PROBLEM STATEMENT: Scan the data below and pick out the lines containing the word "possible".

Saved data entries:
|---|

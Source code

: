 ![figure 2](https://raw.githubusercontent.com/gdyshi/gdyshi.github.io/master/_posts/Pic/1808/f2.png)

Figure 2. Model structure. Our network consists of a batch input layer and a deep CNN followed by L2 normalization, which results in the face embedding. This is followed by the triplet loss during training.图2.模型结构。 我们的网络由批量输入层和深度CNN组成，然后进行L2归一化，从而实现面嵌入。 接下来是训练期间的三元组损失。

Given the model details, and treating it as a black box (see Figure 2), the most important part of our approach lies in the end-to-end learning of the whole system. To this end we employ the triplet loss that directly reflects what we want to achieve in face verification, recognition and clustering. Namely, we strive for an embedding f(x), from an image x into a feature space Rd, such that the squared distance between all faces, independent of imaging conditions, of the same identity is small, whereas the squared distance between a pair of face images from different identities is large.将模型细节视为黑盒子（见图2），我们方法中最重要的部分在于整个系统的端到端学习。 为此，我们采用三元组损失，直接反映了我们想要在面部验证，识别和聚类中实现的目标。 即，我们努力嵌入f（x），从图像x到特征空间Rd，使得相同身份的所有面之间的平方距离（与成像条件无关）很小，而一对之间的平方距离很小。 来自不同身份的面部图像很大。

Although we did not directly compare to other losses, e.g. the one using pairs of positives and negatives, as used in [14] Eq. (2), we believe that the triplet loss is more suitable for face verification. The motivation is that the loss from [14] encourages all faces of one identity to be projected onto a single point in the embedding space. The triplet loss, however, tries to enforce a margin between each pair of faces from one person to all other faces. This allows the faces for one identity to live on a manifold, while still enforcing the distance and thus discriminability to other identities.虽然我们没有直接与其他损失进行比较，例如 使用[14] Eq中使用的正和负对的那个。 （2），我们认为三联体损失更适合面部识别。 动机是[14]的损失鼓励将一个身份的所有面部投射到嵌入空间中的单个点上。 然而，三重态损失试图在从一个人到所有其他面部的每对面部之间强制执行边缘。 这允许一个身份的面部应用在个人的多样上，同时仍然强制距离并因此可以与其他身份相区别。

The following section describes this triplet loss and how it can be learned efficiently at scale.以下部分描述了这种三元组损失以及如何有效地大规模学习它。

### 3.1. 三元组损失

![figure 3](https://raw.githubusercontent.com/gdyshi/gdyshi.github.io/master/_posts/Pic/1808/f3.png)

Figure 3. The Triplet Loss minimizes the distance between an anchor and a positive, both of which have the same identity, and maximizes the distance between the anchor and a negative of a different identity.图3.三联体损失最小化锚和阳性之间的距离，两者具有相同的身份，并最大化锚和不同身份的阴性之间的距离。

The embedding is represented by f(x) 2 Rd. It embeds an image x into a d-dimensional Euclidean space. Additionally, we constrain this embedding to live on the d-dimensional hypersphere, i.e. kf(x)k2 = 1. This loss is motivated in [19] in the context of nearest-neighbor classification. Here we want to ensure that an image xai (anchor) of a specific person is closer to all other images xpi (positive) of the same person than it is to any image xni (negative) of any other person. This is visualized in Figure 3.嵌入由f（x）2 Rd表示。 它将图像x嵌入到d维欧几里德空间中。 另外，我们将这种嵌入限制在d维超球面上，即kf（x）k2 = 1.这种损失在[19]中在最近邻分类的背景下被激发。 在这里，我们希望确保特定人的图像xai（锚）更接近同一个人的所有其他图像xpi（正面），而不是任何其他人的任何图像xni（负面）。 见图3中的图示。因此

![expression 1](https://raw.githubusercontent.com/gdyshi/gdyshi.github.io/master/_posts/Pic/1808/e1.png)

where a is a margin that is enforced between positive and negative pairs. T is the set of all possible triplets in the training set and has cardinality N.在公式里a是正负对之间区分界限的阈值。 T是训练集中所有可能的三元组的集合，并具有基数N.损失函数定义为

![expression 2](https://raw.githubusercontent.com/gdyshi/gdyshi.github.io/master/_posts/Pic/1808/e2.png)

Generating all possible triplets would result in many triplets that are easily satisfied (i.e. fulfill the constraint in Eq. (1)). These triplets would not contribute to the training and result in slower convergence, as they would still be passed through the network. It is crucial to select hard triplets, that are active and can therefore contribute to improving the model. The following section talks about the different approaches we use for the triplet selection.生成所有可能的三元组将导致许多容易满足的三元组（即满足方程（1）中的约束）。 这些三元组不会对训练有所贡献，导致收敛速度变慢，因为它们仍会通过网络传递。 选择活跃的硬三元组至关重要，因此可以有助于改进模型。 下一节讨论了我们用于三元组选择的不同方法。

|---|

REPLY TO THE TASK:
where a is a margin that is enforced between positive and negative pairs. T is the set of all possible triplets in the training set and has cardinality N.在公式里a是正负对之间区分界限的阈值。 T是训练集中所有可能的三元组的集合，并具有基数N.损失函数定义为
Generating all possible triplets would result in many triplets that are easily satisfied (i.e. fulfill the constraint in Eq. (1)). These triplets would not contribute to the training and result in slower convergence, as they would still be passed through the network. It is crucial to select hard triplets, that are active and can therefore contribute to improving the model. The following section talks about the different approaches we use for the triplet selection.生成所有可能的三元组将导致许多容易满足的三元组（即满足方程（1）中的约束）。 这些三元组不会对训练有所贡献，导致收敛速度变慢，因为它们仍会通过网络传递。 选择活跃的硬三元组至关重要，因此可以有助于改进模型。 下一节讨论了我们用于三元组选择的不同方法。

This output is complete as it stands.